Tolak Tambang di Lembata
Oleh Frans Anggal
Sekitar 2-000-an massa menggelar aksi tolak tambang di Lewoleba, ibu kota Kabupaten Lembata, Rabu 24 November 2010. Mereka, warga dari Kecamatan Lebatukan, Kecamatan Kedang, dan beberapa kecamatan lain. Turut serta dalam aksi ini, empat kepala desa. Massa bergerak bersama beberapa elemen civil society seperti Barisan Rakyat Kedang Bersatu dan JPIC SVD (Flores Pos Kamis 25 November 2010).
Dalam pawai menuju kantor DPRD dan kantor bupati, mereka pekikkan yel dan bentangkan poster: tolak tambang harga mati. Dalam orasi, mereka tegaskan: tetap menolak tambang sampai titik darah penghabisan. Mereka mengecam pihak-pihak yang mencatut nama mereka mendukung tambang. Mereka meminta bupati dan DPRD tidak menjadi antek perusahaan tambang.
Di kantor DPRD, mereka mendesak agar pasal 50 dalam ranperda RTRW, yang memuat frasa “mineral, logam, dan radioaktif”, digugurkan.
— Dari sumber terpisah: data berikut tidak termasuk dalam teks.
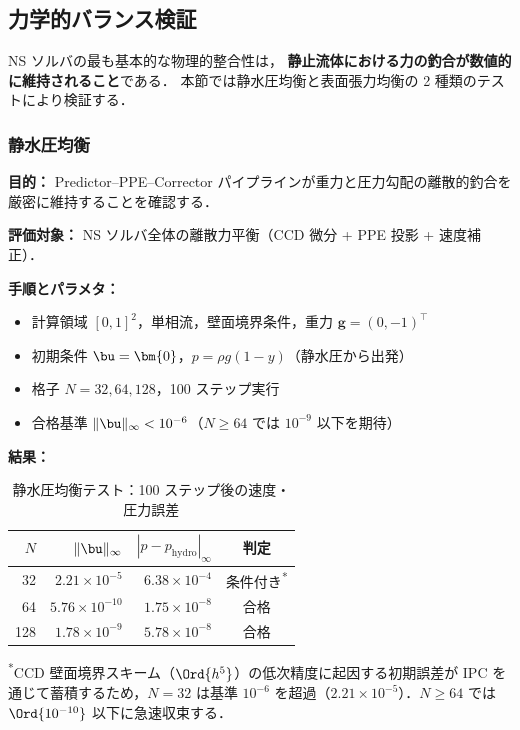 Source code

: %
\subsection{力学的バランス検証}
\label{sec:force_balance}

NS ソルバの最も基本的な物理的整合性は，
\textbf{静止流体における力の釣合が数値的に維持されること}である．
本節では静水圧均衡と表面張力均衡の 2 種類のテストにより検証する．

\subsubsection{静水圧均衡}
\label{sec:hydrostatic}

\noindent\textbf{目的：}
Predictor--PPE--Corrector パイプラインが重力と圧力勾配の離散的釣合を
厳密に維持することを確認する．

\noindent\textbf{評価対象：}
NS ソルバ全体の離散力平衡（CCD 微分 + PPE 投影 + 速度補正）．

\noindent\textbf{手順とパラメタ：}
\begin{itemize}[noitemsep]
  \item 計算領域 $[0,1]^2$，単相流，壁面境界条件，重力 $\bm{g} = (0, -1)^\top$
  \item 初期条件 $\bu = \bm{0}$，$p = \rho g (1-y)$（静水圧から出発）
  \item 格子 $N = 32, 64, 128$，100 ステップ実行
  \item 合格基準 $\|\bu\|_\infty < 10^{-6}$（$N \geq 64$ では $10^{-9}$ 以下を期待）
\end{itemize}

\noindent\textbf{結果：}

\begin{table}[htbp]
\centering
\caption{静水圧均衡テスト：100 ステップ後の速度・圧力誤差}
\label{tab:hydrostatic}
\renewcommand{\arraystretch}{1.3}
\begin{tabular}{rrrc}
\toprule
$N$ & $\|\bu\|_\infty$ & $|p - p_{\mathrm{hydro}}|_\infty$ & 判定 \\
\midrule
32  & $2.21 \times 10^{-5}$ & $6.38 \times 10^{-4}$ & 条件付き\textsuperscript{*} \\
64  & $5.76 \times 10^{-10}$ & $1.75 \times 10^{-8}$ & 合格 \\
128 & $1.78 \times 10^{-9}$ & $5.78 \times 10^{-8}$ & 合格 \\
\bottomrule
\end{tabular}
{\footnotesize \textsuperscript{*}CCD 壁面境界スキーム（$\Ord{h^5}$）の低次精度に起因する初期誤差が IPC を通じて蓄積するため，$N{=}32$ は基準 $10^{-6}$ を超過（$2.21 \times 10^{-5}$）．$N{\geq}64$ では $\Ord{10^{-10}}$ 以下に急速収束する．}
\end{table}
Di kantor bupati, mereka mendesak Bupati Andreas Duli Manuk menemui mereka. Bupati menolak dan hanya mengutus Asisten I Setda Nico Padji Liarian. Kepada wartawan, bupati katakan, “Mereka demo tolak tambang tidak relevan, tidak beralasan, dan demo kepada siapa?”
Ini mencengangkan. Seorang bupati tidak mampu melihat relevansi, alasan, dan sasaran demo yang sedang digelar warganya. Orang di luar Lembata, yang notabene bukan bupati, gampang koq melihat itu. Demo tolak tambang oleh 2.000-an massa itu relevan, beralasan, dan bersasaran jelas.
Relevan, karena menyangkut ranperda RTRW usulan bupati yang sedang dibahas DPRD. Ranperda itu memuat pasal krusial yang memudahkan masuknya tambang yang oleh masyarakat justru sudah ditolak. Mereka berdemo karena bupati dan sebagian DPRD masih ngotot tambang. Jadi, tidak hanya relevan, demo mereka beralasan. Demo kepada sapa? Ya jelaslah kepada bupati (pengusul ranperda) dan DPRD (pembahas ranperda).
Kalau benar bupati tidak mampu melihat relevansi, alasan, dan sasaran demo, itu salahnya sendiri. Dia cuma berani omong sama wartawan. Dengan demikian, dia tidak segera mendapat tanggapan dan jawaban atas apa yang dia nyatakan dan dia tanyakan. Seandainya dia berani temui massa, semuanya segera jelas.
Namun, akal sehat kita berteriak: tidak mungkin bupati tidak tahu! Kalau mau jujur, bupati tahu koq relevansi, alasan, dan sasaran demo hari itu. Patut dapat diduga, dia cuma berlagak tidak tahu. Untuk itulah dia ‘harus’ bertanya. Maka, pertanyaannya itu kedok kemunafikan, bukan tanda ketidaktahuan.
Bupati bikin sewot massa. Syukur, DPRD-nya tidak. Demonstran diterima baik oleh Wakil Ketua Dewan Yos Meran Lagour. Tanggapannya terhadap desakan agar gugurkan pasal krusial ranperda pun cukup bisa diterima oleh massa. Ada tiga pernyataannya yang patut disimak.
Pertama, jika pasal krusial tetap diakomodasi, maka kepentingan rakyat tetap diutamakan. Kedua, jika kehadiran massa ini representatif, maka tidak ada jalan lain bagi DPRD menolak tambang dan menggugurkan pasal krusial itu. Ketiga, jika masih ada perbedaan pendapat di kalangan DPRD, maka sampai kapan pun ranperda RTRW tidak bisa ditetapkan menjadi perda.
Ketiga pernyataan itu diawali kata “jika”. Bersifat kondisional. Kata kuncinya: kondisi, sebagai prasyarat. Maka, pesan bagi masyarakat tolak tambang: pilih yang mana. Kalau sudah pilih, ciptakanlah kondisinya. Selamat berjuang!